Su amigo, y también arquitecto, Charles Jencks, cuenta que un día Gehry fue al baño a afeitarse y se vio impedido de hacerlo por falta de luz; la reacción fue inmediata, cogió un martillo y abrió un boquete en el techo para que entrara el sol. Acto seguido, se afeitó. Esa es una de las maneras de intervenir de Gehry: no solo toma una hoja de papel y la estruja para buscar una idea, también interviene directamente en la materia.

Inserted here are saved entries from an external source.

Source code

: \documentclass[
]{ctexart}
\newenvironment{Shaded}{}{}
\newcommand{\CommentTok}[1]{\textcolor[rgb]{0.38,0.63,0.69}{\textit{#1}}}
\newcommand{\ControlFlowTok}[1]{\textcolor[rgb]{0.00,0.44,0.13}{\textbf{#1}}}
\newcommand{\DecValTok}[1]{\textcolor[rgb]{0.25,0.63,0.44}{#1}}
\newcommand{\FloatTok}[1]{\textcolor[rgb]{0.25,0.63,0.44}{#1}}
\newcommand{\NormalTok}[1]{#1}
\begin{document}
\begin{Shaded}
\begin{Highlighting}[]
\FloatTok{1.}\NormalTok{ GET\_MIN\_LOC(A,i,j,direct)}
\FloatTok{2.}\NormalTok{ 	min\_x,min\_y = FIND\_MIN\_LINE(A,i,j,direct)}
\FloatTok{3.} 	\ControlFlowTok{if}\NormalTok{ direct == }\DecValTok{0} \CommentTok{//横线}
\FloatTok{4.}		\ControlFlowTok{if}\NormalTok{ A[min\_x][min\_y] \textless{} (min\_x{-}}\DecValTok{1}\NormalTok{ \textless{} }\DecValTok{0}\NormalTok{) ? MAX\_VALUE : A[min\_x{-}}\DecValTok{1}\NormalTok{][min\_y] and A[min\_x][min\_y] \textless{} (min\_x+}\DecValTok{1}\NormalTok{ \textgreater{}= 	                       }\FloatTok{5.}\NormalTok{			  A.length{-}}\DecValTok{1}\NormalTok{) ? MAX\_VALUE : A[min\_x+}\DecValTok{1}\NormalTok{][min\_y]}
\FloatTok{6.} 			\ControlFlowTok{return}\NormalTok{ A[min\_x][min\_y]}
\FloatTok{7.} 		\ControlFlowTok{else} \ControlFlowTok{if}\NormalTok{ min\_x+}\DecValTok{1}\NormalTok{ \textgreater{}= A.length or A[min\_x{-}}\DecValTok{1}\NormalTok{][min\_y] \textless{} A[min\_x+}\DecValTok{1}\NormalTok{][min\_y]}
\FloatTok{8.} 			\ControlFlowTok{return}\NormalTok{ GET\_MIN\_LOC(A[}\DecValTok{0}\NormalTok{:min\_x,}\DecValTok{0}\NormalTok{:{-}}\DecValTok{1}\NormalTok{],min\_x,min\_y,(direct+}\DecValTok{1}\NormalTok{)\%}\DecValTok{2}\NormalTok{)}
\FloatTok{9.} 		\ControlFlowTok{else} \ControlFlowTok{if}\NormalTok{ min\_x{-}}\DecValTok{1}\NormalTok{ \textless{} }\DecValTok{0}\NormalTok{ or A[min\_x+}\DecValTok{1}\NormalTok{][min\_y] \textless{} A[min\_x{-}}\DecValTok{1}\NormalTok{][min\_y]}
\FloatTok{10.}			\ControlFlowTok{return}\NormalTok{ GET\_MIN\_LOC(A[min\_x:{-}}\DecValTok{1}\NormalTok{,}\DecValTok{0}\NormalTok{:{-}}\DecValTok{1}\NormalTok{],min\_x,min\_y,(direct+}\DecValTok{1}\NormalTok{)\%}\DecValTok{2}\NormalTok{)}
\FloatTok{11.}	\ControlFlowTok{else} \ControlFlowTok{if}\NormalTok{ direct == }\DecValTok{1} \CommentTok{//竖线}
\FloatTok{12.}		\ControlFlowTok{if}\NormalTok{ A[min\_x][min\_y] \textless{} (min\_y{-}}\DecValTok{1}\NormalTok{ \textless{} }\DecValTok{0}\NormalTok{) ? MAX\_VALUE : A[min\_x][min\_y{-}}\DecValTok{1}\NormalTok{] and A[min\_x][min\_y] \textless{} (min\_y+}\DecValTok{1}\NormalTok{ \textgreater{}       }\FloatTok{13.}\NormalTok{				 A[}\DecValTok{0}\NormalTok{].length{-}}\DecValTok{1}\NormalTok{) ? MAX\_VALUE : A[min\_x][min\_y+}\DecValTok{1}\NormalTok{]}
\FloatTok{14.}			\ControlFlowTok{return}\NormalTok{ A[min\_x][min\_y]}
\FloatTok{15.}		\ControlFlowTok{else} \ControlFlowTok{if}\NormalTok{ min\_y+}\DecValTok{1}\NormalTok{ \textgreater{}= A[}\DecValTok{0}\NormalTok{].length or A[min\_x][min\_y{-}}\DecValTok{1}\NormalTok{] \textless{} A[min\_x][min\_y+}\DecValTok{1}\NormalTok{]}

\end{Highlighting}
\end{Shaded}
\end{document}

A esa casa, la de Gehry, fue a cenar un día el presidente de la empresa que le encargó el centro comercial Santa Monica Place, un edificio algo modernista donde se han rodado muchas películas, pero que, arquitectónicamente, se puede ubicar dentro de lo convencional. Al conocer la vivienda de Gehry, el empresario, asombrado, concluyó que si ese era el imaginario del arquitecto, de ninguna manera le podían gustar los encargos que él le hacía, como el Santa Monica Place, por ejemplo. Gehry no tuvo más remedio que admitirlo y, para su sorpresa, a partir de entonces fue invitado por el empresario a trabajar en nuevos proyectos siguiendo su propia pulsión creativa. “Fue un salto al vacío”, dice Gehry al respecto, “pero a partir de entonces fui feliz”.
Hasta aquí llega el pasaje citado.